A million pieces of broken glass, pebbled, catching sunlight like diamonds misted with last breath.
All the fallen eucalyptus buttons that ever were.
A girl with a child in her arms.
The child's broken teeth, scattered, someday to become dust, like the child, or dragons in the girl's memory.
I love that phrase.
Which mythical creature was it whose teeth, if sown in a fertile field, grew into monsters?
Kind of like that.
FYI -- I'm buried under a pile of work, but I'll have the new challenge up shortly.
Which mythical creature was it whose teeth, if sown in a fertile field, grew into monsters?
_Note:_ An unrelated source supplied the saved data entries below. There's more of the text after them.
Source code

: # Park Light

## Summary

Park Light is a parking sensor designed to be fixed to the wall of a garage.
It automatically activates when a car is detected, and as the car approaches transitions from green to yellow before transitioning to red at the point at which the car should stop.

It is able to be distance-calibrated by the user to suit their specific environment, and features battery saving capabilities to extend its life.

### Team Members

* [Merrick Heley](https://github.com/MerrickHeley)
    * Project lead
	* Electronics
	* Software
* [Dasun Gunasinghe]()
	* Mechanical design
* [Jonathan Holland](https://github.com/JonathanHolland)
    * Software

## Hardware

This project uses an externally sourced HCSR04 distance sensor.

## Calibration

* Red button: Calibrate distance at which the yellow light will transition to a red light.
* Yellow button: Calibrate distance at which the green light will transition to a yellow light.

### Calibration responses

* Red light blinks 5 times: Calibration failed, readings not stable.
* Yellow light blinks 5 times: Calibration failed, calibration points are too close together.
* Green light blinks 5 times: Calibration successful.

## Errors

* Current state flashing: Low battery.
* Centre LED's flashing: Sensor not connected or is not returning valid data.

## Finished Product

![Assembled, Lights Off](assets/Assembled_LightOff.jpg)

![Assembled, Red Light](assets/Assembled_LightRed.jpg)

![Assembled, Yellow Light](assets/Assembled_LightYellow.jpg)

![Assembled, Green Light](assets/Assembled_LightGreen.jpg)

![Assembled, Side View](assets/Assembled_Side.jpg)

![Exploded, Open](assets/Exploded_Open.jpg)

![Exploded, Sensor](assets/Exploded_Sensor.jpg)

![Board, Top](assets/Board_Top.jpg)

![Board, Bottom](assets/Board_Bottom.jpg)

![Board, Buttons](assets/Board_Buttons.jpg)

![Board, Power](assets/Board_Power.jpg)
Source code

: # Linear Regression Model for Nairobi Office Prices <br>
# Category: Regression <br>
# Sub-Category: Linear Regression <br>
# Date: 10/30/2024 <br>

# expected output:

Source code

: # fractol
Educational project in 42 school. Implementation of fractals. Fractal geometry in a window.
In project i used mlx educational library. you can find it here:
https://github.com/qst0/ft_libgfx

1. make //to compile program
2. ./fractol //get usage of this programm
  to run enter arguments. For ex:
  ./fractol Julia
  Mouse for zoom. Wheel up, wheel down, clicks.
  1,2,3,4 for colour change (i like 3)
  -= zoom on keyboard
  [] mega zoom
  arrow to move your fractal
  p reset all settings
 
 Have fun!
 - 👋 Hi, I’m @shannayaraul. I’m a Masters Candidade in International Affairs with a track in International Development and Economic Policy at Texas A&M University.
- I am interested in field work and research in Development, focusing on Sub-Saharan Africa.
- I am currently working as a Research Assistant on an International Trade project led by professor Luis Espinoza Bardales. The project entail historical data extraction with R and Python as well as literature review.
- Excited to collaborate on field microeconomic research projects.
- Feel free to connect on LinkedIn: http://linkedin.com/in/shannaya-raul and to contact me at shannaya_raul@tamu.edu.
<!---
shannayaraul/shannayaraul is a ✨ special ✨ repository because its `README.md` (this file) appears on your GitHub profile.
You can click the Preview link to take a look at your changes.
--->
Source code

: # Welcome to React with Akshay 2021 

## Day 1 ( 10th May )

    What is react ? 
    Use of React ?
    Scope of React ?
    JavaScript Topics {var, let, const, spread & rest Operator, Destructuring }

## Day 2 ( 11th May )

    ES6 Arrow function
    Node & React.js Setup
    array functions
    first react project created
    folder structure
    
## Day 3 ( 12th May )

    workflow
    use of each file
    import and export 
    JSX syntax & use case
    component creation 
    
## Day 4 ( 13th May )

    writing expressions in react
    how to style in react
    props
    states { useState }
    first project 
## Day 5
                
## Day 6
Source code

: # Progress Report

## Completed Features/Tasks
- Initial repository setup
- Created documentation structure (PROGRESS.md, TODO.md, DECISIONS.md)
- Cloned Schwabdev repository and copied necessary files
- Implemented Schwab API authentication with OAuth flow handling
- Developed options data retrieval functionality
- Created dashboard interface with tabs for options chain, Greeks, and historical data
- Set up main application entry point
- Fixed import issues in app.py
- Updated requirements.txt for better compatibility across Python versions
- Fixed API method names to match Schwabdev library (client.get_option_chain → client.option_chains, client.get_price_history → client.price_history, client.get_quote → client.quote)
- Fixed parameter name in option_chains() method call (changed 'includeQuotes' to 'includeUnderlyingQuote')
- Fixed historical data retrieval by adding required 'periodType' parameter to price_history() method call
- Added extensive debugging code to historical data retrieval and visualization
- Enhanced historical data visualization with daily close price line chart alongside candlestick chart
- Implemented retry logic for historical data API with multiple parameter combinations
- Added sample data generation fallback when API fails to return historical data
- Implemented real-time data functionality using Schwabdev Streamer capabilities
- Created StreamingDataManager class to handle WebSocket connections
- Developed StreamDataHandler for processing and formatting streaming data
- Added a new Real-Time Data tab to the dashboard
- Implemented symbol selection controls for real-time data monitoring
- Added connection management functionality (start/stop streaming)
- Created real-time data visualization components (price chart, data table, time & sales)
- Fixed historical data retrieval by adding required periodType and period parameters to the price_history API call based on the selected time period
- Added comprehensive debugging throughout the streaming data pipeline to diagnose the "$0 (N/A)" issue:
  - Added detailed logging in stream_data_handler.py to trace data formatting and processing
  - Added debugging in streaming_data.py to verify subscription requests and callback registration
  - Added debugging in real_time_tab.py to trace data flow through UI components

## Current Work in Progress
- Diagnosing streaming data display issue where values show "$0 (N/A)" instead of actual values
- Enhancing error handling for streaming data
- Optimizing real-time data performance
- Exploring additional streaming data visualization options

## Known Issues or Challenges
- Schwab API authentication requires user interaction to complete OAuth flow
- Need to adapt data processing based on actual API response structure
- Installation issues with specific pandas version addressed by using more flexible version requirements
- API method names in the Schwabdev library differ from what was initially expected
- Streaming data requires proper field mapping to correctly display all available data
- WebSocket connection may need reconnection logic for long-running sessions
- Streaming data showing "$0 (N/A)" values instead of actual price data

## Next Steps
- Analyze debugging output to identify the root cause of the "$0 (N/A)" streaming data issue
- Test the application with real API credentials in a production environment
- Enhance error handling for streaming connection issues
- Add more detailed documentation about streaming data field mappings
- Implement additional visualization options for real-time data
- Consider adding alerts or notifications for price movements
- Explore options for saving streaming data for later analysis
Cadmus slew a dragon, and sowed its teeth in the ground, on orders from the gods. The teeth sprang up into warriors, who attacked each other; when only the toughest five were left alive, Cadmus nursed them back to health and led them in founding Greece.
That's the only teeth = seeds = something other than a plant story in my repertoire, but I'm sure there are others. (Actually, there's Momotaro, where a baby is born from a peach pit, but there aren't any teeth to start that story.)
That's the one I was thinking of Nutty. I haven't read any mythology in such a long time, I'd forgotten the particulars.
Yep, Cadmus. I mentally pegged the metaphor as a negative, possibly because I first heard it as a kid, and it struck me as horrific: something that couldn't be killed, that if you planted dead bits of it, things grew.
Isn't it weird, how things transpose in our heads, and stay that way?
If plants I'd planted turned out to bear weapons and yell and chop at things, I would call that monstrous. (I don't know why they attacked each other instead of Cadmus; and while there is the overall positive outcome of founding Greece, I think there's plenty of potential for ugly subtext in the course of the story.)
And then there is the hydra, with the whole "cut off one head, and get two back!" I think they could only be worse if each decapitated head grew a whole new
body,
so by the end you were fighting 100 hydras. Actually, I am sure a video game somewhere has created just such a scenario.